Navigating your way around Dexter is immediate. It's possible to jump between screen set-ups very easily and despite only eight tracks being visible at any one time, the Bank Browser button in the top left-hand corner lets you see an overview of groups of eight tracks at a time, so you can easily jump to the bank you need.
A tiny red dot shows which track is highlighted in your arrangement, and this helps navigation further. Similarly, tracks can be grouped in two ways.
Firstly, any solo'd tracks can be called into a group with a single press of the Master Solo button in the main menu strip, so you can bring a motley crew of audio tracks and instruments together for simultaneous editing if you so desire. Dexter also offers eight software groups of its own: simply select a group, press on each of the tracks you'd like to appear in that group and they're immediately assigned for recall whenever you choose.
To prevent you making tweaks you didn't quite intend, it's possible to lock vertical or horizontal movements to either the EQ graph, or to the X-Y axis in the main Track editor. This is really useful if, for instance, you want to tweak cutoff without affecting resonance.
Taking the lead from surfaces like Digi's 003, any track names assigned to elements of your mix immediately appear, unabbreviated, at the top of each mixer strip, which means that rather than having to remember what 'Inst8' represents, you really can move around with ease.
One massive tick in Dexter's ergonomics box is the way it handles effects editing. Any parameters within a plug-in are listed and assigned a fader, with careful labelling and current setting position at the top. Eight parameters are displayed simultaneously and in this mode, Dexter creates a set of Bank buttons underneath the editor to enable you to jump to the next set of eight controls.
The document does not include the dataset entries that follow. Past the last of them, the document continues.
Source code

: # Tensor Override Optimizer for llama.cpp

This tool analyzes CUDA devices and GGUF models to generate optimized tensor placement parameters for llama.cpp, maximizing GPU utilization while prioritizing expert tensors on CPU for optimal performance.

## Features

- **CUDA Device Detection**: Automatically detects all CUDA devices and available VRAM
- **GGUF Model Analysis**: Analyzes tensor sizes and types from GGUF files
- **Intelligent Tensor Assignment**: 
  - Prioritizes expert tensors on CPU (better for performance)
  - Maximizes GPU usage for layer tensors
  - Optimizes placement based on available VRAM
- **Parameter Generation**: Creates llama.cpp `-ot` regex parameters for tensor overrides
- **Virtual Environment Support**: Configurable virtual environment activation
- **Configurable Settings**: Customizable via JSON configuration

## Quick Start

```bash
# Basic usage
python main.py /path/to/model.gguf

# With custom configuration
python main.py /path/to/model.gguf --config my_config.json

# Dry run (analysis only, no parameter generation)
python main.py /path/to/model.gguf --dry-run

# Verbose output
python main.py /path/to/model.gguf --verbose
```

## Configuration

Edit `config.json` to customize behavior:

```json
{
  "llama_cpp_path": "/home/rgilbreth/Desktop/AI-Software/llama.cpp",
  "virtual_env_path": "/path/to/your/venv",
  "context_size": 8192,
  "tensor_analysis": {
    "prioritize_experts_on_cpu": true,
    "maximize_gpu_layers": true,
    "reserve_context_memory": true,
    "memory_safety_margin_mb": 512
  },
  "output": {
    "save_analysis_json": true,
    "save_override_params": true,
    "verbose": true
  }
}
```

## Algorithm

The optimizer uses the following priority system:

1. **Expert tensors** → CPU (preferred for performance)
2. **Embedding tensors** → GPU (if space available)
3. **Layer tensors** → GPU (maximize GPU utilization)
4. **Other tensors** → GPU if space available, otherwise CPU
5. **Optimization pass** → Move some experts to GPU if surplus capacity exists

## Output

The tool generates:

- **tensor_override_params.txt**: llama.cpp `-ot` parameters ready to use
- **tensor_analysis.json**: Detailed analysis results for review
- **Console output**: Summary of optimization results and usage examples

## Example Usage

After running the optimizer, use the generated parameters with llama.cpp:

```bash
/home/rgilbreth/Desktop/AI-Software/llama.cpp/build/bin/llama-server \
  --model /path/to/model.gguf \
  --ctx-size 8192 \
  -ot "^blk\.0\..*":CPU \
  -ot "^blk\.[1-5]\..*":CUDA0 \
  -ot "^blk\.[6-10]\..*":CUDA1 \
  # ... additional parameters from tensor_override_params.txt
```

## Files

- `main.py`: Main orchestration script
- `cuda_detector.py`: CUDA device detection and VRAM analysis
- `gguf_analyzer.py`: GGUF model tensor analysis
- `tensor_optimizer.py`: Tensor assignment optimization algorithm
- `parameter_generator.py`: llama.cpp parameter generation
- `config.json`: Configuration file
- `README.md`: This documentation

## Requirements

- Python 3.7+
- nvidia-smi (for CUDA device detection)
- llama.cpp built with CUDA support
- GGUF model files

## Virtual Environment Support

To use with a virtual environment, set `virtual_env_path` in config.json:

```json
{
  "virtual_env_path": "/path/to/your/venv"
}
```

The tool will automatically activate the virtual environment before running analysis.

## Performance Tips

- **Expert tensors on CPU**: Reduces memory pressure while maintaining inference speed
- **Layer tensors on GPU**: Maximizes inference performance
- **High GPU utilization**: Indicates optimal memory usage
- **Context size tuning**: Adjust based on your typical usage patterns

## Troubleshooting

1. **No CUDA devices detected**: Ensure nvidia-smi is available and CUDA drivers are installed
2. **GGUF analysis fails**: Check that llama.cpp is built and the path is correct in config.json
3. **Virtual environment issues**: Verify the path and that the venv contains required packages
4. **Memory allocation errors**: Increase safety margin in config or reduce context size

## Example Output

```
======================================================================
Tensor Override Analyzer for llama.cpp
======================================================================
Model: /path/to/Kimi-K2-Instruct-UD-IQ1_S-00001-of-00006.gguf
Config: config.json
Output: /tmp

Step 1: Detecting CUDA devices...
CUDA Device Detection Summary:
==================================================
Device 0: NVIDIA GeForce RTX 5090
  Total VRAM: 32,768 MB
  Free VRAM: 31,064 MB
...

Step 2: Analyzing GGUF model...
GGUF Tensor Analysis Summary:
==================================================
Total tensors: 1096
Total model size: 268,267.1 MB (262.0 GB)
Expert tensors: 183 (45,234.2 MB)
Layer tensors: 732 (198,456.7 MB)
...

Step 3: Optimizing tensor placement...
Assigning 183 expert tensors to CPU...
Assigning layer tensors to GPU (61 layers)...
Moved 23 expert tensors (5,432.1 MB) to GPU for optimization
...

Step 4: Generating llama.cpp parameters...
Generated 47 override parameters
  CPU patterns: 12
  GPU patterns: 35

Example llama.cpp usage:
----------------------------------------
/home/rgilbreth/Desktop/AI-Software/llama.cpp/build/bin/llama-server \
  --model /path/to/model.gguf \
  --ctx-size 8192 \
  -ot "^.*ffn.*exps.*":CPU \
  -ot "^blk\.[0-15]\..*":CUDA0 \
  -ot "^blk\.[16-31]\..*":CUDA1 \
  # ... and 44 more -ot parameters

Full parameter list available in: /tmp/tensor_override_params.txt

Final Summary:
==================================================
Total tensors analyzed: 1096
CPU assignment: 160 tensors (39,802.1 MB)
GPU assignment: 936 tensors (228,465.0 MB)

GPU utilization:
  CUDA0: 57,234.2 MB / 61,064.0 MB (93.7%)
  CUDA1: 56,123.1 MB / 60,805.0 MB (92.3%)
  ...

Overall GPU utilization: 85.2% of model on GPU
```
Dexter doesn't just map native plug-ins - third-party effects are supported and work just as seamlessly. Each plug-in is listed sequentially if you've set up a chain, and each one also features a power light, which acts as an effects bypass button if activated. Taking their lead from the master output, the faders are 'zoomable' here too.
For some people, building a screen-based controller for software might seem a bit like building a pint glass out of beer. Certainly, swapping one graphical interface for another won't wash well with everyone, but we wouldn't count ourselves amongst the doubters.
For us, Dexter represents a good compromise between a tactile control surface and a neat-and-tidy unit that can graphically keep pace with your workﬂow. Lots of people like endless knobs and buttons, but equally, there are plenty of people around who either grow tired of their sliders not keeping track with settings, or who spend their days listening as much to motorised faders zipping up and down as to the music they're working on.
What we like most about Dexter, though, is that it keeps you in touch with settings when plug-in surfaces or slider positions are closed or off-screen.
We're lucky enough to work with two monitors, yet we still found being able to see EQ curves, delay graphs, fader positions and surround sound assignments simultaneously a more efﬁcient use of a screen than the majority of screensets we've created for Logic ourselves.
Ultimately, Dexter needs to support more applications before its appeal can be truly universal. We suspect that when support for Ableton Live appears, we'll begin to see Dexters regularly appearing on stage as well as in the studio.
In the meantime, if you want a controller that will literally get you looking at your host software in a new way, with a 21st Century balance of intergalactic looks and real tactility, then this is for you.